**TASK**
Ignore the pictures in the data below and set down exactly the lines from its first line through the line containing "### NavTimeout".

**RECORDS FOR THE TASK**
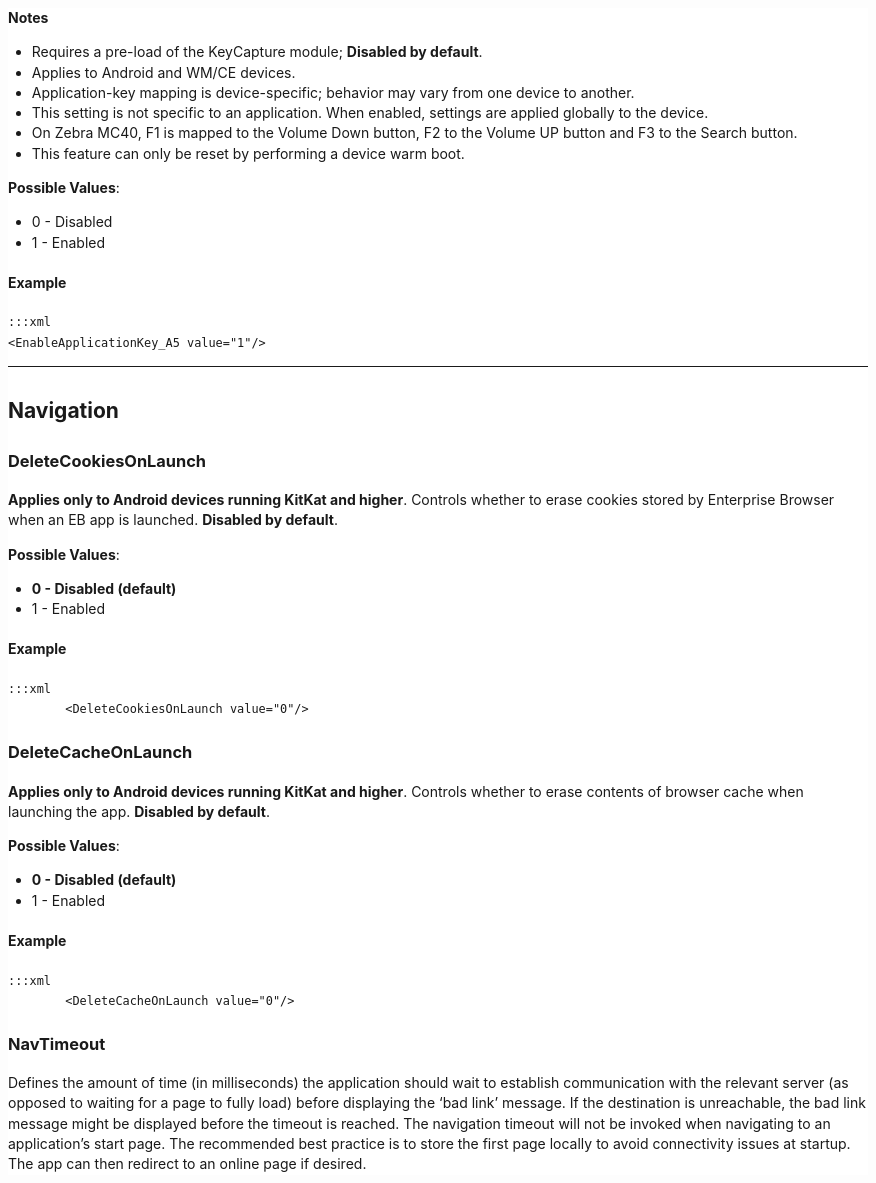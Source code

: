 **Notes**

* Requires a pre-load of the KeyCapture module; **Disabled by default**.
* Applies to Android and WM/CE devices.  
* Application-key mapping is device-specific; behavior may vary from one device to another.
* This setting is not specific to an application. When enabled, settings are applied globally to the device. 
* On Zebra MC40, F1 is mapped to the Volume Down button, F2 to the Volume UP button and F3 to the Search button.
* This feature can only be reset by performing a device warm boot. 

**Possible Values**:

* 0 - Disabled
* 1 - Enabled

#### Example

	:::xml
	<EnableApplicationKey_A5 value="1"/>

-----

## Navigation



### DeleteCookiesOnLaunch 
**Applies only to Android devices running KitKat and higher**. Controls whether to erase cookies stored by Enterprise Browser when an EB app is launched. **Disabled by default**.

**Possible Values**:

* **0 - Disabled (default)**
* 1 - Enabled

#### Example

	:::xml
			<DeleteCookiesOnLaunch value="0"/>

### DeleteCacheOnLaunch 
**Applies only to Android devices running KitKat and higher**. Controls whether to erase contents of browser cache when launching the app. **Disabled by default**.

**Possible Values**:

* **0 - Disabled (default)**
* 1 - Enabled

#### Example

	:::xml
			<DeleteCacheOnLaunch value="0"/>

### NavTimeout
Defines the amount of time (in milliseconds) the application should wait to establish communication with the relevant server (as opposed to waiting for a page to fully load) before displaying the ‘bad link’ message. If the destination is unreachable, the bad link message might be displayed before the timeout is reached. The navigation timeout will not be invoked when navigating to an application’s start page. The recommended best practice is to store the first page locally to avoid connectivity issues at startup. The app can then redirect to an online page if desired.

**YOUR RESPONSE**
Source code

: **Notes**

* Requires a pre-load of the KeyCapture module; **Disabled by default**.
* Applies to Android and WM/CE devices.  
* Application-key mapping is device-specific; behavior may vary from one device to another.
* This setting is not specific to an application. When enabled, settings are applied globally to the device. 
* On Zebra MC40, F1 is mapped to the Volume Down button, F2 to the Volume UP button and F3 to the Search button.
* This feature can only be reset by performing a device warm boot. 

**Possible Values**:

* 0 - Disabled
* 1 - Enabled

#### Example

	:::xml
	<EnableApplicationKey_A5 value="1"/>

-----

## Navigation



### DeleteCookiesOnLaunch 
**Applies only to Android devices running KitKat and higher**. Controls whether to erase cookies stored by Enterprise Browser when an EB app is launched. **Disabled by default**.

**Possible Values**:

* **0 - Disabled (default)**
* 1 - Enabled

#### Example

	:::xml
			<DeleteCookiesOnLaunch value="0"/>

### DeleteCacheOnLaunch 
**Applies only to Android devices running KitKat and higher**. Controls whether to erase contents of browser cache when launching the app. **Disabled by default**.

**Possible Values**:

* **0 - Disabled (default)**
* 1 - Enabled

#### Example

	:::xml
			<DeleteCacheOnLaunch value="0"/>

### NavTimeout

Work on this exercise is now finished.